辅导DSCI553 Competition Projec

DSCI553 Foundations and Applications of Data Mining
Spring 2022
Competition Project
Deadline: May 4th 3:00 PM PST
1. Overview of the Assignment
In this competition project, you need to improve the performance of your recommendation system from
Assignment 3. You can use any method (like the hybrid recommendation systems) to improve the
prediction accuracy and efficiency.
2. Competition Requirements
2.1 Programming Language and Library Requirements
a. You must use Python to implement the competition project. You can use external Python libraries as
long as they are available on Vocareum.
b. You are required to only use the Spark RDD to understand Spark operations. You will not receive any
points if you use Spark DataFrame or DataSet.
2.2 Programming Environment
Python 3.6.4, Scala 2.11, JDK 1.8 and Spark 3.1.2
We will use these library versions to compile and test your code. There will be a 20% penalty if we
cannot run your code due to the library version inconsistency.
2.3 Write your own code
Do not share your code with other students!!
We will combine all the code we can find from the Web (e.g., GitHub) as well as other students’ code
from this and other (previous) sections for plagiarism detection. We will report all the detected
plagiarism.
3. Yelp Data
In this competition, the datasets you are going to use are from:
https://drive.google.com/drive/folders/1SIlY40owpVcGXJw3xeXk76afCwtSUx11?usp=sharing
We generated the following two datasets from the original Yelp review dataset with some filters.
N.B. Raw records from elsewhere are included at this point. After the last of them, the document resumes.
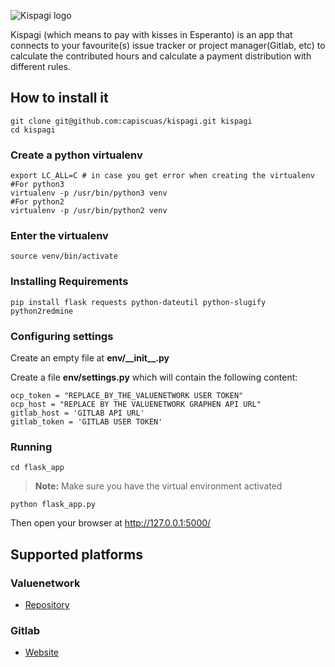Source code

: ![Kispagi logo](https://git.fairkom.net/faircoop/Tech/Kispagi/uploads/03ce4a828d5830003a809c71e7fe1f3a/kispagi_morat.png)


Kispagi (which means to pay with kisses in Esperanto) is an app that connects to your favourite(s) issue tracker or project manager(Gitlab, etc) to calculate the contributed hours and calculate a payment distribution with different rules.

## How to install it
    git clone git@github.com:capiscuas/kispagi.git kispagi
    cd kispagi

### Create a python virtualenv
    export LC_ALL=C # in case you get error when creating the virtualenv
    #For python3
    virtualenv -p /usr/bin/python3 venv
    #For python2
    virtualenv -p /usr/bin/python2 venv

### Enter the virtualenv
    source venv/bin/activate

### Installing Requirements
    pip install flask requests python-dateutil python-slugify python2redmine

### Configuring settings
Create an empty file at **env/\_\_init\_\_.py**

Create a file **env/settings.py** which will contain the following content:

    ocp_token = "REPLACE_BY_THE_VALUENETWORK USER TOKEN"
    ocp_host = "REPLACE BY THE VALUENETWORK GRAPHEN API URL"
    gitlab_host = 'GITLAB API URL'
    gitlab_token = 'GITLAB USER TOKEN'

### Running
    cd flask_app
> **Note:**
> Make sure you have the virtual environment activated


    python flask_app.py
Then open your browser at http://127.0.0.1:5000/

## Supported platforms
### Valuenetwork
* [<i class="icon-refresh"></i> Repository](https://github.com/FreedomCoop/valuenetwork/)
### Gitlab
* [<i class="icon-file"></i> Website](https://about.gitlab.com/)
We
randomly took 60% of the data as the training dataset, 20% of the data as the validation dataset, and
20% of the data as the testing dataset.
A. yelp_train.csv: the training data, which only include the columns: user_id, business_id, and stars.
B. yelp_val.csv: the validation data, which are in the same format as training data.
C. We are not sharing the test dataset.
D. other datasets: providing additional information (like the average star or location of a business)
a. review_train.json: review data only for the training pairs (user, business)
b. user.json: all user metadata
c. business.json: all business metadata, including locations, attributes, and categories
d. checkin.json: user checkins for individual businesses
e. tip.json: tips (short reviews) written by a user about a business
f. photo.json: photo data, including captions and classifications
4. Task (8 points)
In the competition, you need to build a recommendation system to predict the given (user, business)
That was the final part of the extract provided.